キャハハ・・・無駄だよ、おいらの前ではすべての能力は無に帰す!!『阻害』発動!!」
余裕綽々な表情で笑いながら少女の顔向かい指さした
しかし・・・鉄球が落ちない、砂埃がやまない、ナイフの刃が元の持ち主へと向かう
「な、なんだと?能力を封じたはずなのに?も、もしかして、お前、ダブル(能力者)か??」
余裕綽々な笑顔は少女に移っていた。アニメ声で少女は答えた
「W??なんのことですか?」
指揮者のように両手を振るい、ナイフを右へ左へと操る姿をみて、詐術師は焦りを感じていた
「こんなやつ、データに入っていない。まずいぞ、ボスに伝えないと」
ポケットに手を伸ばす詐術師を見て少女は慌ててナイフを詐術師に跳ばした
指先がボタンに触れるのが一瞬早く、詐術師は姿を消し、ナイフは何も無い空を斬った
「・・・逃してしまいました、か」
構えを解くと砂埃は止んだ。自身も砂埃に目をやられてしまい、眼をこすりながら叢へと歩を進めた
何も言わずにナップザックから通信機を取り出し、起動させる
『Sorry. I miss Ms tricker. 』
『OK, I know, I know.

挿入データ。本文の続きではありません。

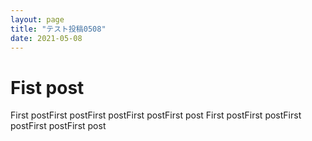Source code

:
 ```yaml
---
layout: page
title: "テスト投稿0508"
date: 2021-05-08
---
```


# Fist post

First postFirst postFirst postFirst postFirst post
First postFirst postFirst postFirst postFirst post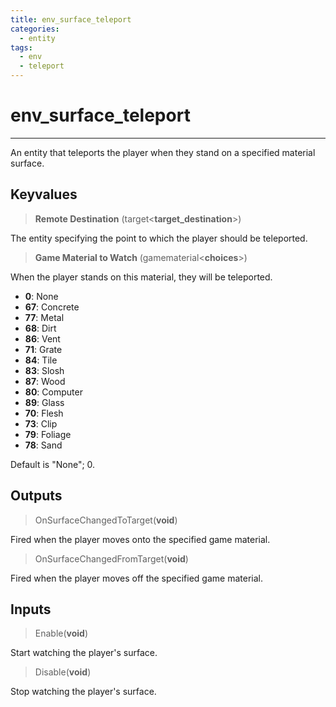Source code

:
 ```yaml
---
title: env_surface_teleport
categories:
  - entity
tags:
  - env
  - teleport
---
```


# env_surface_teleport

---

An entity that teleports the player when they stand on a specified material surface.

## Keyvalues

> **Remote Destination** (target&lt;**target_destination**&gt;)

The entity specifying the point to which the player should be teleported.

> **Game Material to Watch** (gamematerial&lt;**choices**&gt;)

When the player stands on this material, they will be teleported.

- **0**: None
- **67**: Concrete
- **77**: Metal
- **68**: Dirt
- **86**: Vent
- **71**: Grate
- **84**: Tile
- **83**: Slosh
- **87**: Wood
- **80**: Computer
- **89**: Glass
- **70**: Flesh
- **73**: Clip
- **79**: Foliage
- **78**: Sand

Default is "None"; 0.

## Outputs

> OnSurfaceChangedToTarget(**void**)

Fired when the player moves onto the specified game material.

> OnSurfaceChangedFromTarget(**void**)

Fired when the player moves off the specified game material.

## Inputs

> Enable(**void**)

Start watching the player's surface.

> Disable(**void**)

Stop watching the player's surface.
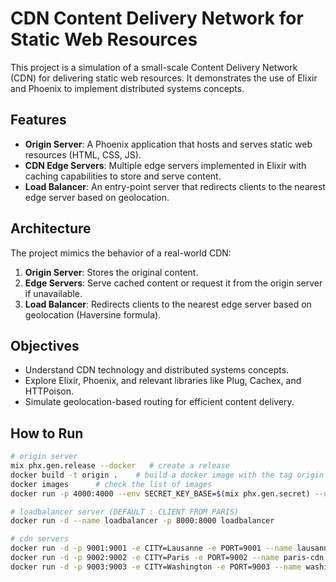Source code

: # CDN Content Delivery Network for Static Web Resources

This project is a simulation of a small-scale Content Delivery Network (CDN) for delivering static web resources. It demonstrates the use of Elixir and Phoenix to implement distributed systems concepts.

## Features

- **Origin Server**: A Phoenix application that hosts and serves static web resources (HTML, CSS, JS).
- **CDN Edge Servers**: Multiple edge servers implemented in Elixir with caching capabilities to store and serve content.
- **Load Balancer**: An entry-point server that redirects clients to the nearest edge server based on geolocation.

## Architecture

The project mimics the behavior of a real-world CDN:

1. **Origin Server**: Stores the original content.
2. **Edge Servers**: Serve cached content or request it from the origin server if unavailable.
3. **Load Balancer**: Redirects clients to the nearest edge server based on geolocation (Haversine formula).

## Objectives

- Understand CDN technology and distributed systems concepts.
- Explore Elixir, Phoenix, and relevant libraries like Plug, Cachex, and HTTPoison.
- Simulate geolocation-based routing for efficient content delivery.

## How to Run

```bash
# origin server
mix phx.gen.release --docker   # create a release
docker build -t origin .    # build a docker image with the tag origin
docker images      # check the list of images
docker run -p 4000:4000 --env SECRET_KEY_BASE=$(mix phx.gen.secret) --name origin origin

# loadbalancer server (DEFAULT : CLIENT FROM PARIS)
docker run -d --name loadbalancer -p 8000:8000 loadbalancer

# cdn servers
docker run -d -p 9001:9001 -e CITY=Lausanne -e PORT=9001 --name lausanne-cdn cdn
docker run -d -p 9002:9002 -e CITY=Paris -e PORT=9002 --name paris-cdn cdn
docker run -d -p 9003:9003 -e CITY=Washington -e PORT=9003 --name washington-cdn cdn

```
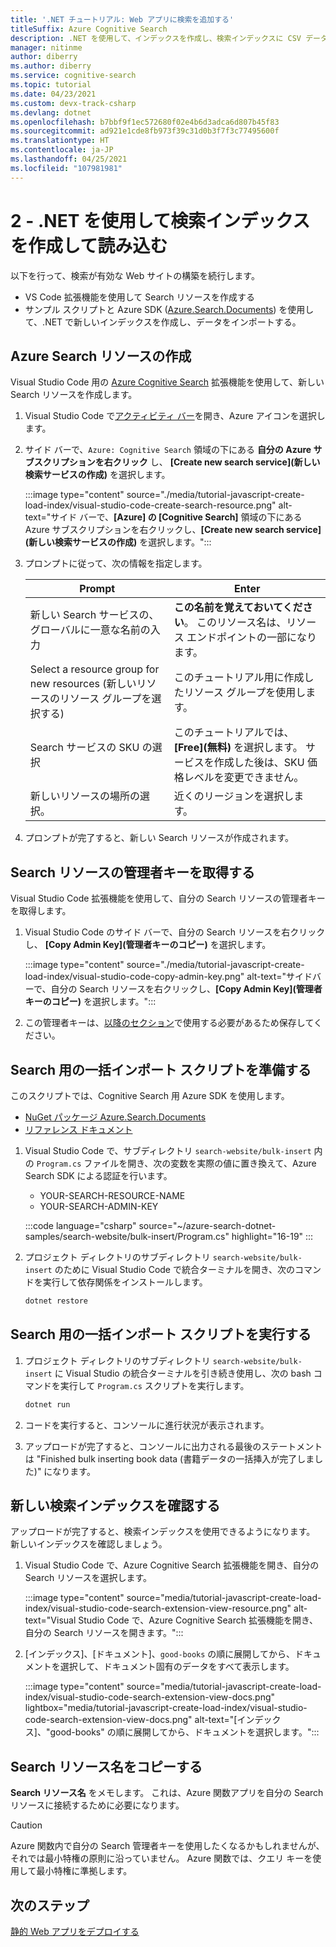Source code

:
 ```yaml
---
title: '.NET チュートリアル: Web アプリに検索を追加する'
titleSuffix: Azure Cognitive Search
description: .NET を使用して、インデックスを作成し、検索インデックスに CSV データをインポートします。
manager: nitinme
author: diberry
ms.author: diberry
ms.service: cognitive-search
ms.topic: tutorial
ms.date: 04/23/2021
ms.custom: devx-track-csharp
ms.devlang: dotnet
ms.openlocfilehash: b7bbf9f1ec572680f02e4b6d3adca6d807b45f83
ms.sourcegitcommit: ad921e1cde8fb973f39c31d0b3f7f3c77495600f
ms.translationtype: HT
ms.contentlocale: ja-JP
ms.lasthandoff: 04/25/2021
ms.locfileid: "107981981"
---
```

# <a name="2---create-and-load-search-index-with-net"></a>2 - .NET を使用して検索インデックスを作成して読み込む

以下を行って、検索が有効な Web サイトの構築を続行します。
* VS Code 拡張機能を使用して Search リソースを作成する
* サンプル スクリプトと Azure SDK ([Azure.Search.Documents](https://www.nuget.org/packages/Azure.Search.Documents/)) を使用して、.NET で新しいインデックスを作成し、データをインポートする。

## <a name="create-an-azure-search-resource"></a>Azure Search リソースの作成 

Visual Studio Code 用の [Azure Cognitive Search](https://marketplace.visualstudio.com/items?itemName=ms-azuretools.vscode-azurecognitivesearch) 拡張機能を使用して、新しい Search リソースを作成します。

1. Visual Studio Code で[アクティビティ バー](https://code.visualstudio.com/docs/getstarted/userinterface)を開き、Azure アイコンを選択します。 

1. サイド バーで、`Azure: Cognitive Search` 領域の下にある **自分の Azure サブスクリプションを右クリック** し、 **[Create new search service]\(新しい検索サービスの作成\)** を選択します。

    :::image type="content" source="./media/tutorial-javascript-create-load-index/visual-studio-code-create-search-resource.png" alt-text="サイド バーで、**[Azure] の [Cognitive Search]** 領域の下にある Azure サブスクリプションを右クリックし、**[Create new search service]\(新しい検索サービスの作成\)** を選択します。":::

1. プロンプトに従って、次の情報を指定します。

    |Prompt|Enter|
    |--|--|
    |新しい Search サービスの、グローバルに一意な名前の入力|**この名前を覚えておいてください**。 このリソース名は、リソース エンドポイントの一部になります。|
    |Select a resource group for new resources (新しいリソースのリソース グループを選択する)|このチュートリアル用に作成したリソース グループを使用します。|
    |Search サービスの SKU の選択|このチュートリアルでは、 **[Free]\(無料\)** を選択します。 サービスを作成した後は、SKU 価格レベルを変更できません。|
    |新しいリソースの場所の選択。|近くのリージョンを選択します。|

1. プロンプトが完了すると、新しい Search リソースが作成されます。 

## <a name="get-your-search-resource-admin-key"></a>Search リソースの管理者キーを取得する

Visual Studio Code 拡張機能を使用して、自分の Search リソースの管理者キーを取得します。 

1. Visual Studio Code のサイド バーで、自分の Search リソースを右クリックし、 **[Copy Admin Key]\(管理者キーのコピー\)** を選択します。

    :::image type="content" source="./media/tutorial-javascript-create-load-index/visual-studio-code-copy-admin-key.png" alt-text="サイドバーで、自分の Search リソースを右クリックし、**[Copy Admin Key]\(管理者キーのコピー\)** を選択します。":::

1. この管理者キーは、[以降のセクション](#prepare-the-bulk-import-script-for-search)で使用する必要があるため保存してください。 

## <a name="prepare-the-bulk-import-script-for-search"></a>Search 用の一括インポート スクリプトを準備する

このスクリプトでは、Cognitive Search 用 Azure SDK を使用します。

* [NuGet パッケージ Azure.Search.Documents](https://www.nuget.org/packages/Azure.Search.Documents/)
* [リファレンス ドキュメント](/dotnet/api/overview/azure/search)

1. Visual Studio Code で、サブディレクトリ `search-website/bulk-insert` 内の `Program.cs` ファイルを開き、次の変数を実際の値に置き換えて、Azure Search SDK による認証を行います。

    * YOUR-SEARCH-RESOURCE-NAME
    * YOUR-SEARCH-ADMIN-KEY

    :::code language="csharp" source="~/azure-search-dotnet-samples/search-website/bulk-insert/Program.cs" highlight="16-19" :::

1. プロジェクト ディレクトリのサブディレクトリ `search-website/bulk-insert` のために Visual Studio Code で統合ターミナルを開き、次のコマンドを実行して依存関係をインストールします。 

    ```bash
    dotnet restore
    ```

## <a name="run-the-bulk-import-script-for-search"></a>Search 用の一括インポート スクリプトを実行する

1. プロジェクト ディレクトリのサブディレクトリ `search-website/bulk-insert` に Visual Studio の統合ターミナルを引き続き使用し、次の bash コマンドを実行して `Program.cs` スクリプトを実行します。

    ```bash
    dotnet run
    ```

1. コードを実行すると、コンソールに進行状況が表示されます。 
1. アップロードが完了すると、コンソールに出力される最後のステートメントは "Finished bulk inserting book data (書籍データの一括挿入が完了しました)" になります。

## <a name="review-the-new-search-index"></a>新しい検索インデックスを確認する

アップロードが完了すると、検索インデックスを使用できるようになります。 新しいインデックスを確認しましょう。

1. Visual Studio Code で、Azure Cognitive Search 拡張機能を開き、自分の Search リソースを選択します。  

    :::image type="content" source="media/tutorial-javascript-create-load-index/visual-studio-code-search-extension-view-resource.png" alt-text="Visual Studio Code で、Azure Cognitive Search 拡張機能を開き、自分の Search リソースを開きます。":::

1. [インデックス]、[ドキュメント]、`good-books` の順に展開してから、ドキュメントを選択して、ドキュメント固有のデータをすべて表示します。
 
    :::image type="content" source="media/tutorial-javascript-create-load-index/visual-studio-code-search-extension-view-docs.png" lightbox="media/tutorial-javascript-create-load-index/visual-studio-code-search-extension-view-docs.png" alt-text="[インデックス]、&quot;good-books&quot; の順に展開してから、ドキュメントを選択します。":::

## <a name="copy-your-search-resource-name"></a>Search リソース名をコピーする

**Search リソース名** をメモします。 これは、Azure 関数アプリを自分の Search リソースに接続するために必要になります。 

> [!CAUTION]
> Azure 関数内で自分の Search 管理者キーを使用したくなるかもしれませんが、それでは最小特権の原則に沿っていません。 Azure 関数では、クエリ キーを使用して最小特権に準拠します。 

## <a name="next-steps"></a>次のステップ

[静的 Web アプリをデプロイする](tutorial-csharp-deploy-static-web-app.md)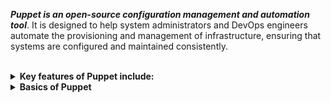 ***Puppet is an open-source configuration management and automation tool***. It is designed to help system administrators and DevOps engineers automate the provisioning and management of infrastructure, ensuring that systems are configured and maintained consistently.

<br>

<details>
<summary><b><a href=""></a>Key features of Puppet include:</b></summary><br>

1. **Declarative Language:** Puppet uses a declarative language, where users describe the desired state of their infrastructure rather than specifying the exact steps needed to achieve that state. Puppet then takes care of figuring out how to make the actual system match the desired state.

2. **Cross-Platform Support:** Puppet is platform-independent and can be used to manage configurations across different operating systems and cloud platforms. It abstracts away the differences between various systems, providing a unified way to manage diverse environments.

3. **Resource Abstraction:** Puppet models system resources as abstractions. These resources can include packages, files, services, and more. Users define the desired state of these resources in their Puppet manifests.

4. **Modules:** Puppet configurations are organized into modules, which are reusable units of code that encapsulate related resources and configurations. Modules make it easy to share and reuse configurations across different projects and teams.

5. **Master-Agent Architecture:** Puppet follows a client-server architecture. Puppet agents run on the target systems, and a central Puppet server manages and distributes configurations to these agents. The communication between the server and agents is secured and can be scheduled at regular intervals.

6. **Reporting and Logging:** Puppet provides reporting and logging features, allowing users to track changes made to systems, view the current state of configurations, and identify any issues that may have occurred during the configuration process.

7. **Extensibility:** Puppet is highly extensible, allowing users to write custom facts, functions, and types to tailor the tool to their specific needs. This extensibility makes it suitable for a wide range of use cases.

8. **Community and Ecosystem:** Puppet has a vibrant community and ecosystem that contribute to the development of modules, share best practices, and provide support. There's also an official Puppet Forge repository where users can find and share Puppet modules.

Puppet is commonly used in large-scale, complex IT environments where maintaining consistency and automation are crucial. It is part of the broader landscape of configuration management tools used in DevOps practices to streamline infrastructure management.

<br><p align="center">※※※※※※※※※※※※</p><br>
</details>


<details>
<summary><b><a href=""></a>Basics of Puppet</b></summary><br>

Puppet uses a declarative language to describe the desired state of a system, and it's structured around the idea of resources, which represent different aspects of a system's configuration. Here are some fundamental concepts and steps to get you started:

### Key Concepts:

1. **Manifests:**
   - Puppet code is written in files called manifests. A manifest is a collection of Puppet code that defines the desired configuration for a system.
   - Manifests typically have a `.pp` file extension.

2. **Resources:**
   - In Puppet, everything is a resource. A resource represents a piece of system configuration, such as a file, a package, or a service.
   - Common types of resources include `file`, `package`, `service`, and `exec`.

3. **Classes:**
   - Classes are a way to organize and group related resources. They provide a modular and reusable structure for your Puppet code.
   - Classes are defined using the `class` keyword.

### Basic Steps:

1. **Install Puppet:**
   - Before you start using Puppet, you need to install it on the systems you want to manage. The Puppet infrastructure consists of a master server and client nodes.
   - Install Puppet on the master server and the client nodes by following the installation instructions for your operating system.

2. **Create a Manifest:**
   - Create a simple Puppet manifest to get started. Open a text editor and create a file with a `.pp` extension (e.g., `site.pp`).

   ```puppet
   # site.pp
   file { '/tmp/hello.txt':
     ensure  => present,
     content => 'Hello, Puppet!\n',
   }
   ```

   This manifest ensures that a file named `hello.txt` with the content 'Hello, Puppet!' exists in the `/tmp` directory.

3. **Apply the Manifest:**
   - Use the `puppet apply` command to apply the manifest:

   ```bash
   puppet apply site.pp
   ```

   Puppet will read the manifest and apply the configuration to the system.

4. **Verify the Configuration:**
   - Check that the file has been created:

   ```bash
   cat /tmp/hello.txt
   ```

   It should output: `Hello, Puppet!`

### Example with Classes:

1. **Create a Class:**
   - Create a class definition in a new file, e.g., `myclass.pp`:

   ```puppet
   # myclass.pp
   class myclass {
     file { '/tmp/classfile.txt':
       ensure  => present,
       content => 'This is a class file.\n',
     }
   }
   ```

2. **Include the Class:**
   - Modify your `site.pp` to include and use the class:

   ```puppet
   # site.pp
   include myclass
   ```

3. **Apply the Updated Manifest:**

   ```bash
   puppet apply site.pp
   ```

   Puppet will apply both the original manifest and the new class.

4. **Verify the Configuration:**
   - Check that the new file has been created:

   ```bash
   cat /tmp/classfile.txt
   ```

   It should output: `This is a class file.`

These are very basic examples, but they provide a foundation for understanding how Puppet works. As you become more comfortable, you can explore more advanced features, such as variables, conditional statements, and modules, to manage larger and more complex configurations.

<br><p align="center">※※※※※※※※※※※※</p><br>
</details>
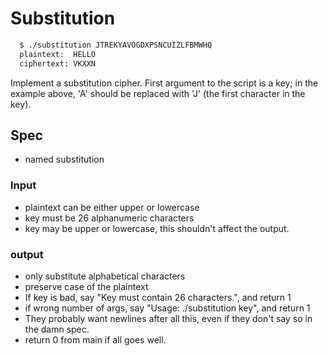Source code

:# Substitution

```bash
  $ ./substitution JTREKYAVOGDXPSNCUIZLFBMWHQ
  plaintext:  HELLO
  ciphertext: VKXXN
```

Implement a substitution cipher. First argument to the script is a key; in the
example above, 'A' should be replaced with 'J' (the first character in the key).

## Spec

- named substitution

### Input

- plaintext can be either upper or lowercase
- key must be 26 alphanumeric characters
- key may be upper or lowercase, this shouldn't affect the output.

### output

- only substitute alphabetical characters
- preserve case of the plaintext
- If key is bad, say "Key must contain 26 characters.", and return 1
- if wrong number of args, say "Usage: ./substitution key", and return 1
- They probably want newlines after all this, even if they don't say so in the
  damn spec.
- return 0 from main if all goes well.
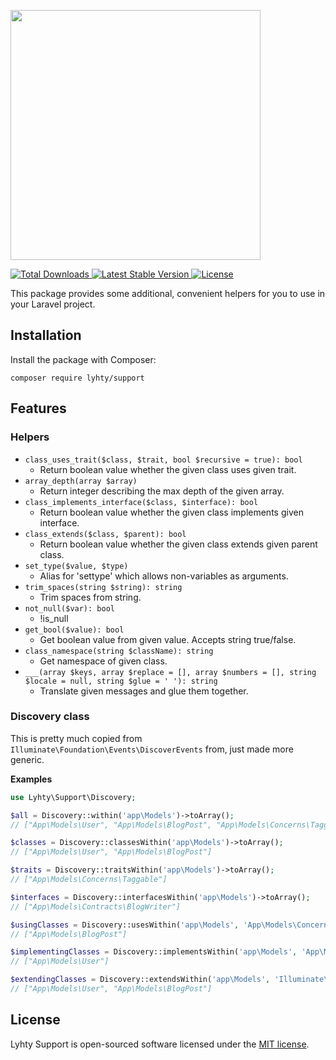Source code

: <p>
  <img src="https://matti.suoraniemi.com/storage/lyhty-support.png" width="400">
</p>

<p>
  <a href="https://packagist.org/packages/lyhty/support">
    <img src="https://img.shields.io/packagist/dt/lyhty/support" alt="Total Downloads">
  </a>
  <a href="https://packagist.org/packages/lyhty/support">
    <img src="https://img.shields.io/packagist/v/lyhty/support" alt="Latest Stable Version">
  </a>
  <a href="https://packagist.org/packages/lyhty/support">
    <img src="https://img.shields.io/packagist/l/lyhty/support" alt="License">
  </a>
</p>

This package provides some additional, convenient helpers for you to use in your Laravel project.

## Installation

Install the package with Composer:

    composer require lyhty/support

## Features

### Helpers

- `class_uses_trait($class, $trait, bool $recursive = true): bool`
  - Return boolean value whether the given class uses given trait.
- `array_depth(array $array)`
  - Return integer describing the max depth of the given array.
- `class_implements_interface($class, $interface): bool`
  - Return boolean value whether the given class implements given interface.
- `class_extends($class, $parent): bool`
  - Return boolean value whether the given class extends given parent class.
- `set_type($value, $type)`
  - Alias for 'settype' which allows non-variables as arguments.
- `trim_spaces(string $string): string`
  - Trim spaces from string.
- `not_null($var): bool`
  - !is_null
- `get_bool($value): bool`
  - Get boolean value from given value. Accepts string true/false.
- `class_namespace(string $className): string`
  - Get namespace of given class.
- `___(array $keys, array $replace = [], array $numbers = [], string $locale = null, string $glue = ' '): string`
  - Translate given messages and glue them together.

### Discovery class

This is pretty much copied from `Illuminate\Foundation\Events\DiscoverEvents` from, just made more
generic.

**Examples**

```php
use Lyhty\Support\Discovery;

$all = Discovery::within('app\Models')->toArray();
// ["App\Models\User", "App\Models\BlogPost", "App\Models\Concerns\Taggable", "App\Models\Contracts\BlogWriter"]

$classes = Discovery::classesWithin('app\Models')->toArray();
// ["App\Models\User", "App\Models\BlogPost"]

$traits = Discovery::traitsWithin('app\Models')->toArray();
// ["App\Models\Concerns\Taggable"]

$interfaces = Discovery::interfacesWithin('app\Models')->toArray();
// ["App\Models\Contracts\BlogWriter"]

$usingClasses = Discovery::usesWithin('app\Models', 'App\Models\Concerns\Taggable')->toArray();
// ["App\Models\BlogPost"]

$implementingClasses = Discovery::implementsWithin('app\Models', 'App\Models\Contracts\BlogWriter')->toArray();
// ["App\Models\User"]

$extendingClasses = Discovery::extendsWithin('app\Models', 'Illuminate\Database\Eloquent\Model')->toArray();
// ["App\Models\User", "App\Models\BlogPost"]
```

## License

Lyhty Support is open-sourced software licensed under the [MIT license](LICENSE.md).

But you tried hard, Chelsy.』
『Thanks, teacher.』 (まー修行番外編、『Chelsy』 episode0
更新日時:2016/05/06(金) 22:33:52
おかしのチェルシーはCHELSEAが正しいスペルですが、code nameなのでChelsyにしました。
まー修行は完結。次はこっちを適当に書いていこうと思います。
まー修行を長い間読んでいただきありがとうございました。